D’après la Croix-Rouge libanaise, ces affrontements ont fait plusieurs dizaines de blessés côté manifestants. Mais ces militants l’assurent, ils continueront le combat coûte que coûte, jusqu’à ce que les responsables de l’explosion du 4 août soient derrière les barreaux.
Des tirs de grenades lacrymogènes pour faire le vide sur la place des Martyrs. Les manifestants qui se dirigeaient vers le Parlement libanais se replient en courant au milieu du ballet des ambulances qui évacuent les blessés…
♦ Des divergences au sein de la population
Au-delà du recueillement, de la tristesse et de la colère, les Libanais ont affiché leurs divergences dans ce moment censé rassembler un peuple frappé sans distinction par le malheur, rapporte notre correspondant à Beyrouth, Paul Khalifeh. Ces divergences se sont manifestées dans la couverture médiatique de l’évènement, dans les déclarations politiques et sur les réseaux sociaux.
Pour le quotidien francophone L’Orient-Le Jour, « au-delà du deuil », la journée de mercredi a été marquée par « le sursaut de Beyrouth ». Les reportages publiés par le journal donnent la bonne part aux slogans hostiles au président Michel Aoun et à son allié chiite le Hezbollah, brandis par une partie des manifestants. Le but de la mobilisation était de « réclamer justice et de faire renaître l’esprit révolutionnaire », écrit L’Orient-Le Jour.

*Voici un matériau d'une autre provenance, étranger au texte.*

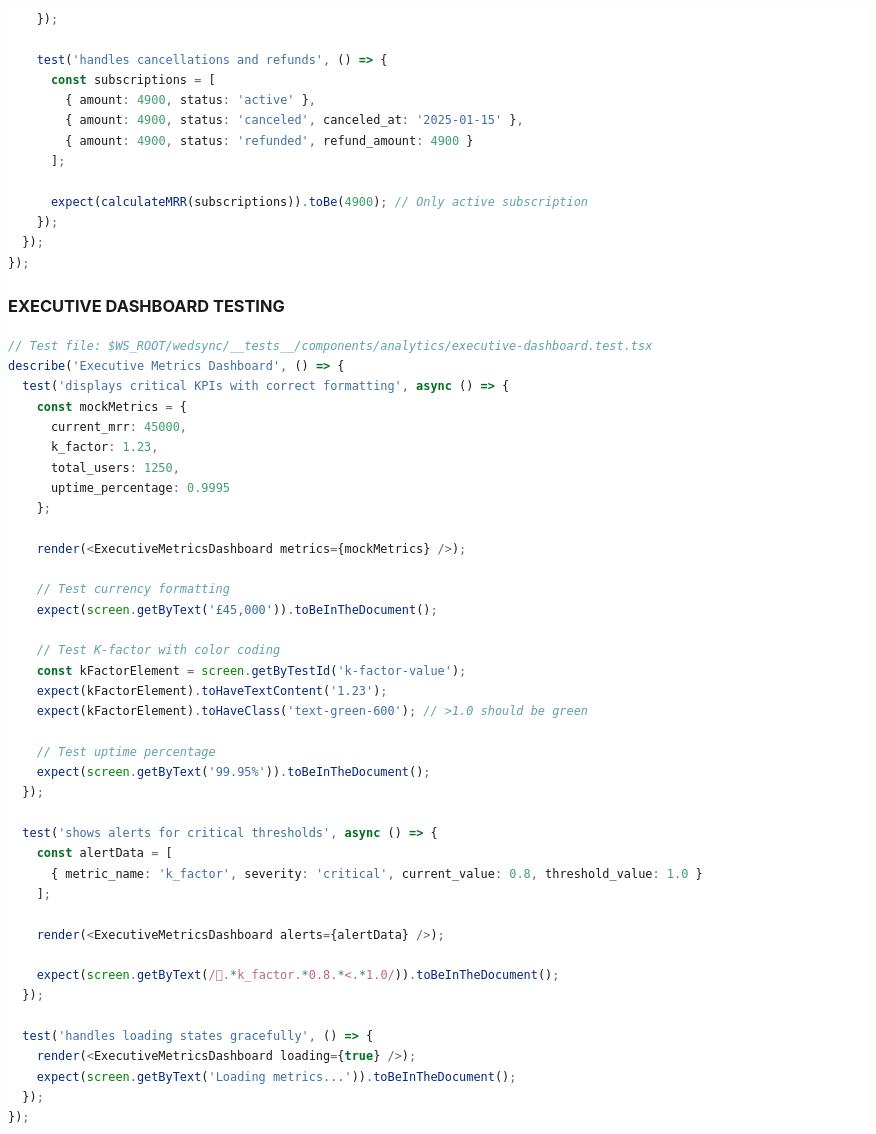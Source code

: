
```typescript
    });
    
    test('handles cancellations and refunds', () => {
      const subscriptions = [
        { amount: 4900, status: 'active' },
        { amount: 4900, status: 'canceled', canceled_at: '2025-01-15' },
        { amount: 4900, status: 'refunded', refund_amount: 4900 }
      ];
      
      expect(calculateMRR(subscriptions)).toBe(4900); // Only active subscription
    });
  });
});
```

### **EXECUTIVE DASHBOARD TESTING**
```typescript
// Test file: $WS_ROOT/wedsync/__tests__/components/analytics/executive-dashboard.test.tsx
describe('Executive Metrics Dashboard', () => {
  test('displays critical KPIs with correct formatting', async () => {
    const mockMetrics = {
      current_mrr: 45000,
      k_factor: 1.23,
      total_users: 1250,
      uptime_percentage: 0.9995
    };
    
    render(<ExecutiveMetricsDashboard metrics={mockMetrics} />);
    
    // Test currency formatting
    expect(screen.getByText('£45,000')).toBeInTheDocument();
    
    // Test K-factor with color coding
    const kFactorElement = screen.getByTestId('k-factor-value');
    expect(kFactorElement).toHaveTextContent('1.23');
    expect(kFactorElement).toHaveClass('text-green-600'); // >1.0 should be green
    
    // Test uptime percentage
    expect(screen.getByText('99.95%')).toBeInTheDocument();
  });
  
  test('shows alerts for critical thresholds', async () => {
    const alertData = [
      { metric_name: 'k_factor', severity: 'critical', current_value: 0.8, threshold_value: 1.0 }
    ];
    
    render(<ExecutiveMetricsDashboard alerts={alertData} />);
    
    expect(screen.getByText(/🚨.*k_factor.*0.8.*<.*1.0/)).toBeInTheDocument();
  });
  
  test('handles loading states gracefully', () => {
    render(<ExecutiveMetricsDashboard loading={true} />);
    expect(screen.getByText('Loading metrics...')).toBeInTheDocument();
  });
});
```
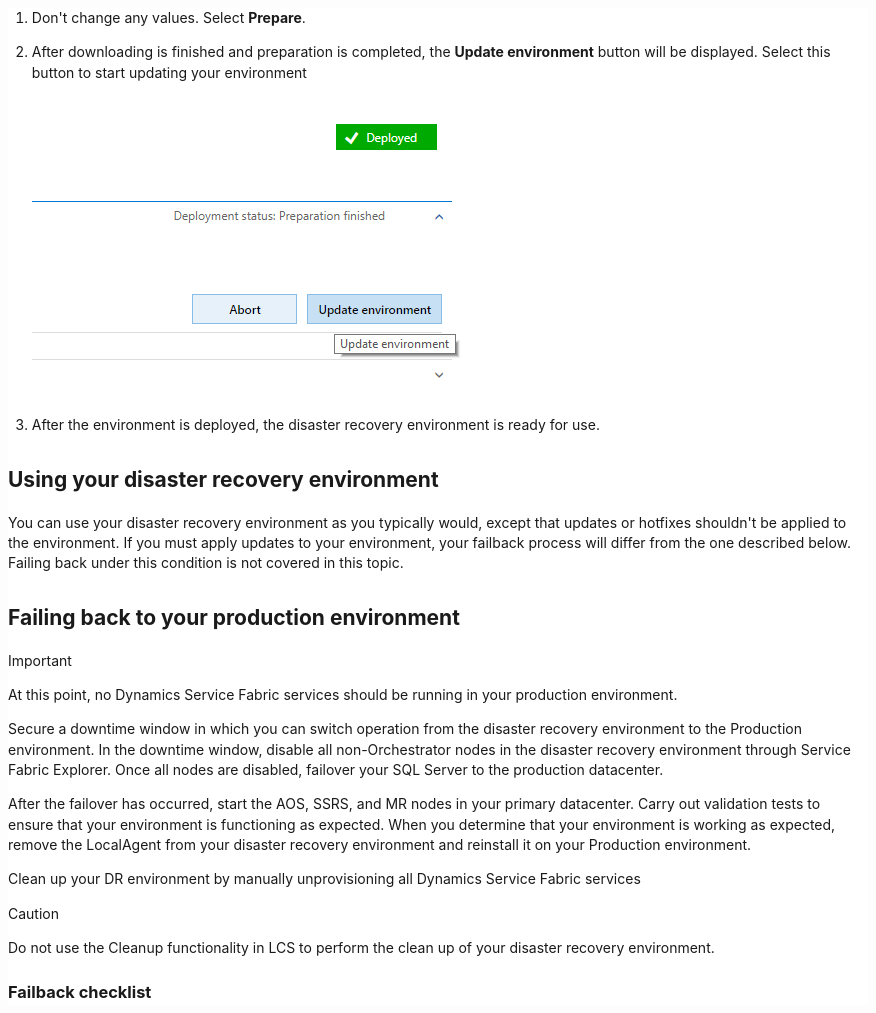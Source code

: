 1. Don't change any values. Select **Prepare**.

1. After downloading is finished and preparation is completed, the **Update environment** button will be displayed. Select this button to start updating your environment

    ![Update environment button](media/0a9d43044593450f1a828c0dd7698024.png)

1. After the environment is deployed, the disaster recovery environment is ready for use. 

## Using your disaster recovery environment

You can use your disaster recovery environment as you typically would, except that updates or hotfixes shouldn't be applied to the environment. If you must apply updates to your environment, your failback process will differ from the one described below. Failing back under this condition is not covered in this topic.

## Failing back to your production environment

>[!IMPORTANT]
> At this point, no Dynamics Service Fabric services should be running in your production environment. 

Secure a downtime window in which you can switch operation from the disaster recovery environment to the Production environment. In the downtime window, disable all non-Orchestrator nodes in the disaster recovery environment through Service Fabric Explorer. Once all nodes are disabled, failover your SQL Server to the production datacenter.

After the failover has occurred, start the AOS, SSRS, and MR nodes in your primary datacenter. Carry out validation tests to ensure that your environment is functioning as expected. When you determine that your environment is working as expected, remove the LocalAgent from your disaster recovery environment and reinstall it on your Production environment.

Clean up your DR environment by manually unprovisioning all Dynamics Service Fabric services

>[!CAUTION]
> Do not use the Cleanup functionality in LCS to perform the clean up of your disaster recovery environment. 

### Failback checklist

Ce n’est pas l’avis du quotidien Al-Akhbar, proche du Hezbollah, qui regrette que le parti chrétien des Forces libanaises, proche de l’Arabie saoudite, ait « fait main basse sur la commémoration du drame du port ». Le journal écrit que des forces politiques ont exploité cet événement dans le but de provoquer « une discorde visant le Hezbollah » en brandissant des slogans accusant le parti chiite et son sponsor iranien de la responsabilité du « crime du port ».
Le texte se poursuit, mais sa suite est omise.